Just my 2 cents (even less than 2):
On Thu, 01-01-1970, at 01:00, nimrod.rubinstein <nimrod.rubinstein at gmail.com> wrote:
But, as you say in point 1. below (and in another reply), if this is really
binomial, then you already know that if probabilities in G1 are different
from probabilities in G2 your variances will differ.

So I am not sure I even understand this hypothesis/question.
That last issue seems very problematic to me. If I understand correctly, we
could think of a perverse situation where, say, you can never observe low
success probabilities if those are related to number of trials around 0.


Can you do a simple plot of probability of success (or its logit) vs number
of trials, to rule out perverse scenarios? Is probability of success always
larger than 0? And number of trials always sufficiently different from 0?

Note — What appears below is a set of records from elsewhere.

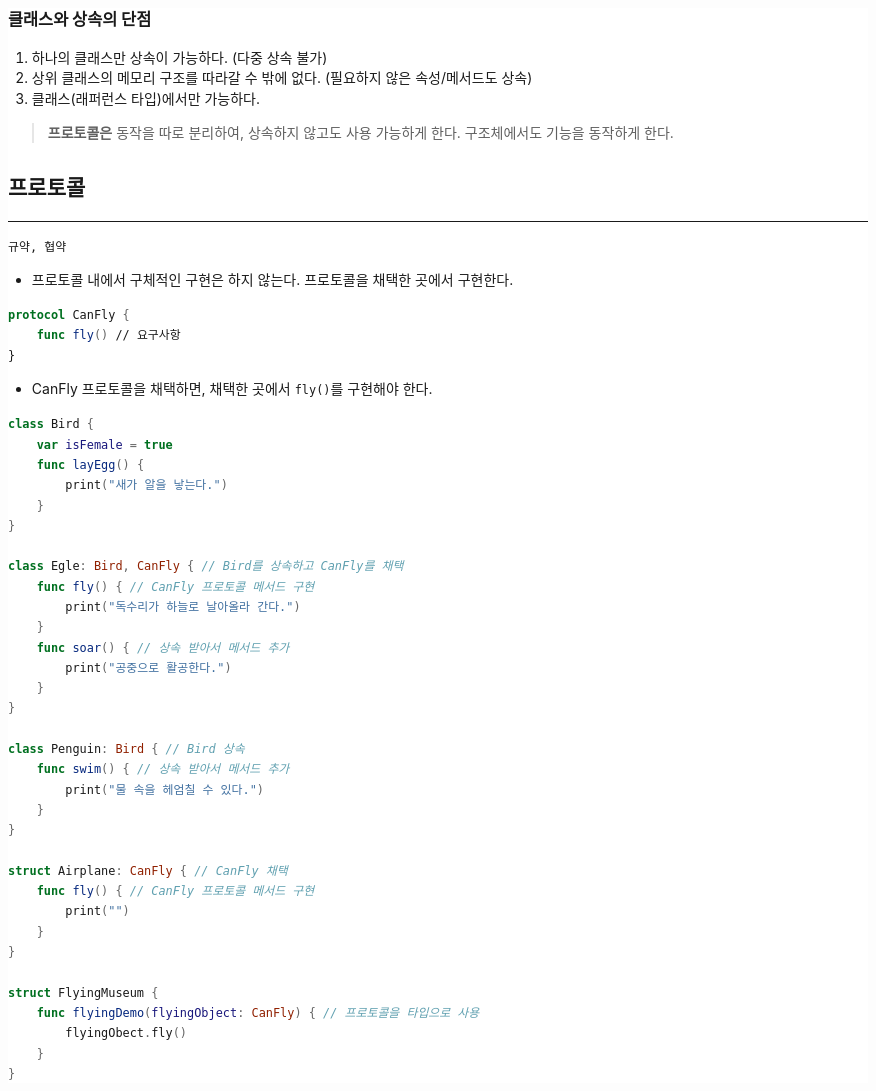 
### 클래스와 상속의 단점

1. 하나의 클래스만 상속이 가능하다. (다중 상속 불가)
2. 상위 클래스의 메모리 구조를 따라갈 수 밖에 없다. (필요하지 않은 속성/메서드도 상속)
3. 클래스(래퍼런스 타입)에서만 가능하다.


> **프로토콜은**
> 동작을 따로 분리하여, 상속하지 않고도 사용 가능하게 한다.
> 구조체에서도 기능을 동작하게 한다.


## 프로토콜
---
`규약, 협약`

- 프로토콜 내에서 구체적인 구현은 하지 않는다. 프로토콜을 채택한 곳에서 구현한다.

```swift
protocol CanFly {
	func fly() // 요구사항
}
```

- CanFly 프로토콜을 채택하면, 채택한 곳에서 `fly()`를 구현해야 한다.

```swift
class Bird {
	var isFemale = true
	func layEgg() {
		print("새가 알을 낳는다.")
	}
}

class Egle: Bird, CanFly { // Bird를 상속하고 CanFly를 채택
	func fly() { // CanFly 프로토콜 메서드 구현
		print("독수리가 하늘로 날아올라 간다.")
	}
	func soar() { // 상속 받아서 메서드 추가
		print("공중으로 활공한다.")
	}
}

class Penguin: Bird { // Bird 상속
	func swim() { // 상속 받아서 메서드 추가
		print("물 속을 헤엄칠 수 있다.")
	}
}

struct Airplane: CanFly { // CanFly 채택
	func fly() { // CanFly 프로토콜 메서드 구현
		print("")
	}
}

struct FlyingMuseum {
	func flyingDemo(flyingObject: CanFly) { // 프로토콜을 타입으로 사용
		flyingObect.fly()
	}
}
```
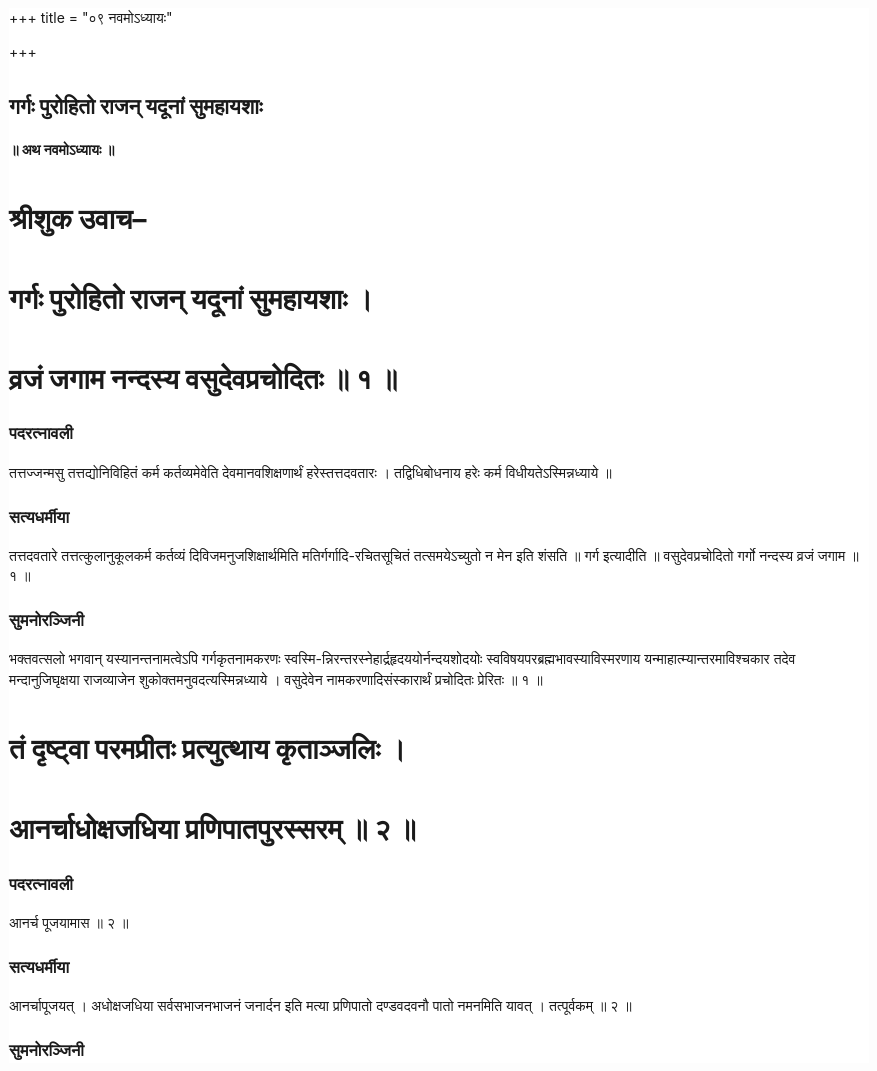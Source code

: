 +++
title = "०९ नवमोऽध्यायः"

+++


## गर्गः पुरोहितो राजन् यदूनां सुमहायशाः

**॥ अथ नवमोऽध्यायः ॥**

# **श्रीशुक उवाच–**

# **गर्गः पुरोहितो राजन् यदूनां सुमहायशाः ।**

# **व्रजं जगाम नन्दस्य वसुदेवप्रचोदितः ॥ १ ॥**

### **पदरत्नावली**

तत्तज्जन्मसु तत्तद्योनिविहितं कर्म कर्तव्यमेवेति देवमानवशिक्षणार्थं हरेस्तत्तदवतारः । तद्विधिबोधनाय हरेः कर्म विधीयतेऽस्मिन्नध्याये ॥

### **सत्यधर्मीया**

तत्तदवतारे तत्तत्कुलानुकूलकर्म कर्तव्यं दिविजमनुजशिक्षार्थमिति मतिर्गर्गादि-रचितसूचितं तत्समयेऽच्युतो न मेन इति शंसति ॥ गर्ग इत्यादीति ॥ वसुदेवप्रचोदितो गर्गो नन्दस्य व्रजं जगाम ॥ १ ॥

### **सुमनोरञ्जिनी**

भक्तवत्सलो भगवान् यस्यानन्तनामत्वेऽपि गर्गकृतनामकरणः स्वस्मि-न्निरन्तरस्नेहार्द्रहृदययोर्नन्दयशोदयोः स्वविषयपरब्रह्मभावस्याविस्मरणाय यन्माहात्म्यान्तरमाविश्चकार तदेव मन्दानुजिघृक्षया राजव्याजेन शुकोक्तमनुवदत्यस्मिन्नध्याये । वसुदेवेन नामकरणादिसंस्कारार्थं प्रचोदितः प्रेरितः ॥ १ ॥

# **तं दृष्ट्वा परमप्रीतः प्रत्युत्थाय कृताञ्जलिः ।**

# **आनर्चाधोक्षजधिया प्रणिपातपुरस्सरम् ॥ २ ॥**

### **पदरत्नावली**

आनर्च पूजयामास ॥ २ ॥

### **सत्यधर्मीया**

आनर्चापूजयत् । अधोक्षजधिया सर्वसभाजनभाजनं जनार्दन इति मत्या प्रणिपातो दण्डवदवनौ पातो नमनमिति यावत् । तत्पूर्वकम् ॥ २ ॥

### **सुमनोरञ्जिनी**
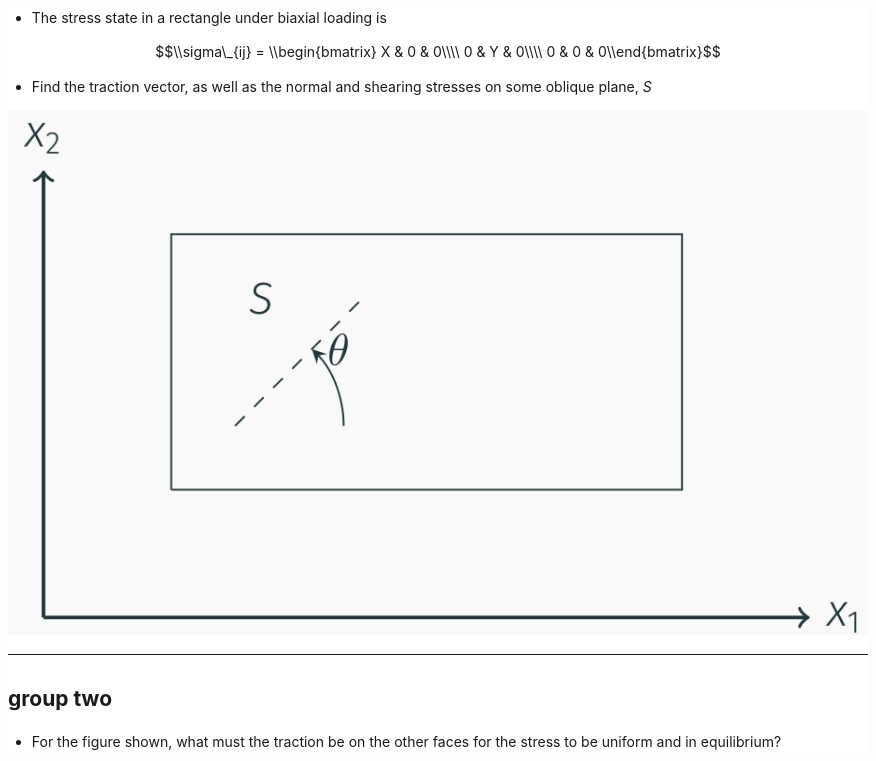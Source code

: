 <div class="left">

-   The stress state in a rectangle under biaxial loading is

$$\\sigma\_{ij} = \\begin{bmatrix} X & 0 & 0\\\\
	0 & Y & 0\\\\
0 & 0 & 0\\end{bmatrix}$$


</div>

<div class="right">
	
-   Find the traction vector, as well as the normal and shearing stresses on some oblique plane, *S*

</div>

![group problem 1](../images/group-3-1.png) 

----
## group two

<div class="left">
	
-   For the figure shown, what must the traction be on the other faces for the stress to be uniform and in equilibrium?

</div>
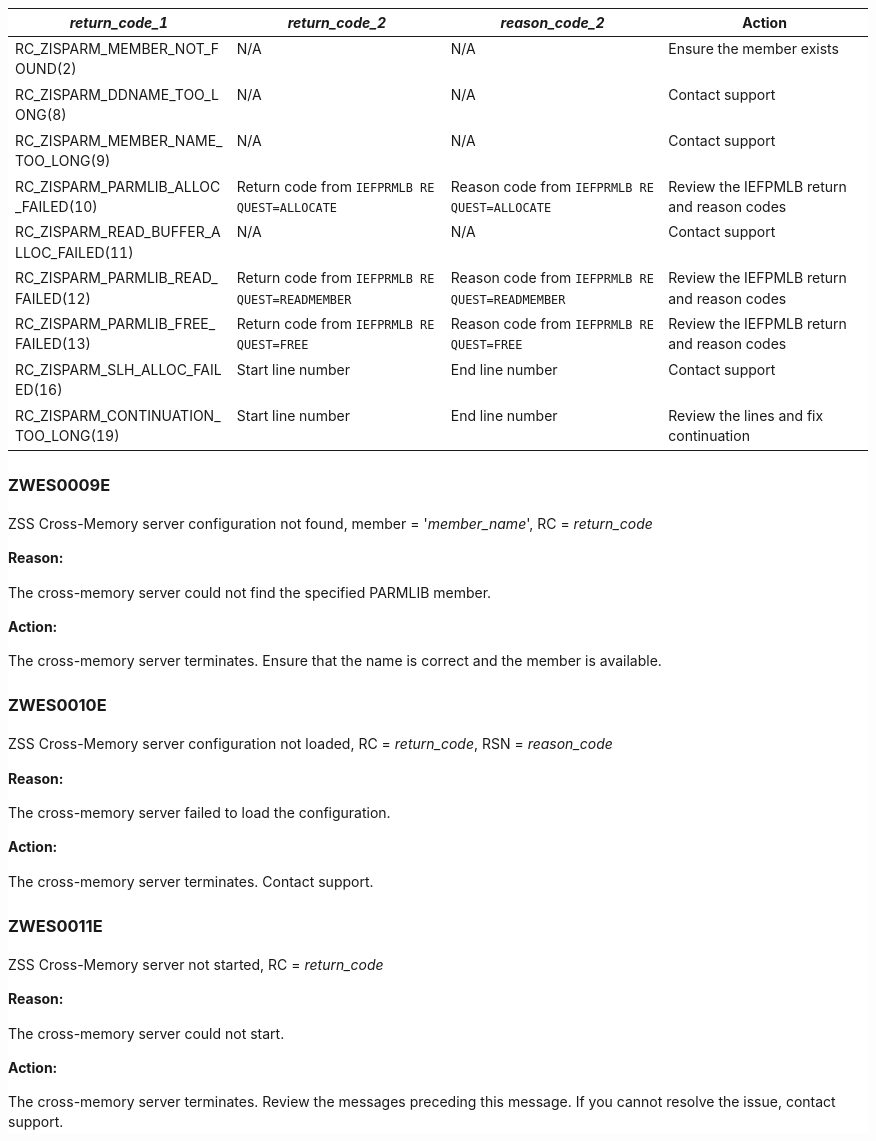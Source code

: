 | _return_code_1_                         | _return_code_2_                                | _reason_code_2_                                | Action                                     |
|-----------------------------------------|------------------------------------------------|------------------------------------------------|--------------------------------------------|
| RC_ZISPARM_MEMBER_NOT_FOUND(2)          | N/A                                            | N/A                                            | Ensure the member exists                   |
| RC_ZISPARM_DDNAME_TOO_LONG(8)           | N/A                                            | N/A                                            | Contact support                            |
| RC_ZISPARM_MEMBER_NAME_TOO_LONG(9)      | N/A                                            | N/A                                            | Contact support                            |
| RC_ZISPARM_PARMLIB_ALLOC_FAILED(10)     | Return code from `IEFPRMLB REQUEST=ALLOCATE`   | Reason code from `IEFPRMLB REQUEST=ALLOCATE`   | Review the IEFPMLB return and reason codes |
| RC_ZISPARM_READ_BUFFER_ALLOC_FAILED(11) | N/A                                            | N/A                                            | Contact support                            |
| RC_ZISPARM_PARMLIB_READ_FAILED(12)      | Return code from `IEFPRMLB REQUEST=READMEMBER` | Reason code from `IEFPRMLB REQUEST=READMEMBER` | Review the IEFPMLB return and reason codes |
| RC_ZISPARM_PARMLIB_FREE_FAILED(13)      | Return code from `IEFPRMLB REQUEST=FREE`       | Reason code from `IEFPRMLB REQUEST=FREE`       | Review the IEFPMLB return and reason codes |
| RC_ZISPARM_SLH_ALLOC_FAILED(16)         | Start line number                              | End line number                                | Contact support                            |
| RC_ZISPARM_CONTINUATION_TOO_LONG(19)    | Start line number                              | End line number                                | Review the lines and fix continuation      |

### ZWES0009E

ZSS Cross-Memory server configuration not found, member = '_member_name_', RC =
_return_code_

**Reason:**

The cross-memory server could not find the specified PARMLIB member.

**Action:**

The cross-memory server terminates. Ensure that the name is correct and the
member is available.

### ZWES0010E

ZSS Cross-Memory server configuration not loaded, RC = _return_code_, RSN =
_reason_code_

**Reason:**

The cross-memory server failed to load the configuration.

**Action:**

The cross-memory server terminates. Contact support.

### ZWES0011E

ZSS Cross-Memory server not started, RC = _return_code_

**Reason:**

The cross-memory server could not start.

**Action:**

The cross-memory server terminates. Review the messages preceding this message.
If you cannot resolve the issue, contact support.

And you say "varies by subject", so the number of trials is always the same
for a subject? And the potential relationship prob <-> number of trials is
due to among-subject variation? So you could approach the problem via a
random effect for subject? If you compare G1 and G2 for number of trials:
are there differences?
I do not see how this would answer your questions, given the above
concerns/issues and other possible approaches (just compare prob. between
G1 and G2, accounting for environment).


Best,


R.

  
    
#
Hi Ramon (and others reading this),

Thanks for the response.

I'm attaching my real data - it has these columns:
subject - subject name (S1, S2,...)
group - group name (G1, G2) - a subject can only belong to either of the
two groups
environment - environment name (E1, E2, E3).
the next 27 columns (named n.1-n.27) are the number of trails in each
replicate
the following 27 columns (named k.1-k.27) are the number of successes out
of the number of trials in each corresponding replicate (so k.1 is the
number of success out of n.1 trials, and so on).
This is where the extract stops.